Masalah-masalah kebijakan lingkungan sudah muncul pada saat perumusan kebijakan itu sendiri.Sidney (2007:79) menyatakan bahwa perumusan kebijakan merupakan tahapan penting dalam proses kebijakan karena proses ini juga mengekspresikan dan mengalokasikan kekuasaan diantara kepentingan sosial, politik, dan ekonomi yang ada.Perumusan kebijakan di Indonesia seringkali didominasi oleh kepentingan politik yang menganut paham kapitalisme ekonomi.Contohnya, meskipun cadangan energi baru dan terbarukan sangat besar, namun pemerintah tetap belum mengalokasi sumber daya yang memadai untuk menggali potensi tersebut karena dianggap membutuhkan biaya yang besar dan teknologi yang tinggi.

Kinerja kelembagaan pengelolaan lingkungan hidup juga menjadi persoalan.Selama ini, pengelolaan lingkungan hidup mulai dari perencanaan sampai pengendalian lebih didominasi oleh birokrat pemerintah.IDS (2006:13) menyatakan bahwa birokrat bukanlah eksekutor kebijakan yang netral karena mereka memiliki agenda politik sendiri.Dengan demikian, wajar bila kita sering melihat terjadinya benturan kepentingan pengelolaan sumber daya alam antara pemerintah dan masyarakat.Pada sisi yang lain, korporasi pun memiliki kepentingan sendiri yang cenderung melawan arus kepentingan masyarakat, sehingga kekuatan pemerintah dan korporasi seringkali berupaya merusak sistem sosial masyarakat agar dapat menguasai sumber daya alam.
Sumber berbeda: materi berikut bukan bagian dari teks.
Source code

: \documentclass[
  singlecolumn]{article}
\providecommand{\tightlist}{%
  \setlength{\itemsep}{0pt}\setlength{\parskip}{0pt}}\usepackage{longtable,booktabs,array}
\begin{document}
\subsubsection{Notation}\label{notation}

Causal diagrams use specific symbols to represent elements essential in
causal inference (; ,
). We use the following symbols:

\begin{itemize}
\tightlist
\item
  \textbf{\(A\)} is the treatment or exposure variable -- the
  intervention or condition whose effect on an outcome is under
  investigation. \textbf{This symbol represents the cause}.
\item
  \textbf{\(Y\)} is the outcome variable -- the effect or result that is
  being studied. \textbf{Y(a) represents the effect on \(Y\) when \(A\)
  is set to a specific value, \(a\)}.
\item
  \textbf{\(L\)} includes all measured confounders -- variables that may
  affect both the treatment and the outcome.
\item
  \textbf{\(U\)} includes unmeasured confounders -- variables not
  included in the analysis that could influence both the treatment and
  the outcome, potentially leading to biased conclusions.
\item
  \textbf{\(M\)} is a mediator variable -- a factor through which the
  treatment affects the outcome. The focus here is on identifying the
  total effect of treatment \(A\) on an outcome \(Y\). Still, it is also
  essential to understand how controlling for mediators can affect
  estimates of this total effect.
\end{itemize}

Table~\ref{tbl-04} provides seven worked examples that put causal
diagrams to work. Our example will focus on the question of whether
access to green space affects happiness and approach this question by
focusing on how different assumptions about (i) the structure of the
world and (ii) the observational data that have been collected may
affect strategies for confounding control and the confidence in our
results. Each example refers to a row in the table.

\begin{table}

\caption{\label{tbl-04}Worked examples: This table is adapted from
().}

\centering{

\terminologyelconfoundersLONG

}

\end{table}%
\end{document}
Orientasi perumusan kebijakan yang memihak dan bersifat top down serta kelembagaan yang tumpul menyebabkan implementasi kebijakan lingkungan hidup di Indonesia masih “jauh panggang dari api”.Sebagai contoh, pembangunan wilayah perkotaan telah menciptakan masyarakat perkotaan yang konsumtif sehingga produk-produk impor menjadi merajalela.Akibatnya, kebijakan penggunaan produk lokal menjadi kebijakan “lip service” bernuansa ”nasionalisme semu”.Contoh lain, masyarakat Mentawai yang terkena tsunami baru bisa mendapatkan rumah yang layak pada areal relokasi dalam kawasan hutan setelah 2 tahun kejadian bencana alam tersebut.Hal ini disebabkan pemerintah setempat tidak berani mengambil kebijakan mendasar karena implementasi kebijakan kehutanan yang bersifat top down.Seperti yang diungkapkan oleh Pülzl dan Treib (2007:94), karakter proses implementasi kebijakan yang bersifat top down selalu membutuhkan panduan secara hirarki.Artinya, selama pedoman dari pemerintah pusat belum ada maka tindakan operasional belum dapat diambil, meskipun dalam kondisi bencana alam sekalipun.

Ketika perencanaan, kelembagaan, dan implementasi kebijakan lingkungan mengandung banyak kepentingan maka upaya pengendalian (termasuk penegakan hukum) juga menurut kepentingan yang dominan.Seringkali kasus-kasus pencemaran air sungai terbukti menyebabkan gangguan kesehatan pada masyarakat sekitarnya, namun seringkali juga penegakan hukum baru berjalan ketika gangguan kesehatan itu sudah semakin akut.Di Indonesia, penegak hukum tidak mampu menegakkan aturan karena ternyata usaha-usaha di bidang pertambangan banyak yang dibekingi oleh penegak hukum itu sendiri.

Jadi, memang benar kita menghadapi sejumlah masalah lingkungan yang perlu segera ditangani seperti deforestasi, pencemaran, dan sebagainya.Namun lebih penting lagi komitmen pembuat kebijakan yang kuat menjaga etika dalam pembuatan kebijakan lingkungan dan memegang teguh prinsip-prinsip ekonomis, adil, fleksibel dan implementatif dalam seluruh tahapan proses pembuatan kebijakan.

Referensi :

[Bappenas] Badan Perencanaan Pembangunan Nasional.2010.Indonesia Climate Change Sectoral Roadmap–ICCSR: Synthesis Report.Jakarta.Bappenas.

[IDS] Institute of Development Studies.2006. Understanding policy processes.A review of IDS research on the environment. Knowledge, Technology and Society Team Institute of Development Studies, University of Sussex.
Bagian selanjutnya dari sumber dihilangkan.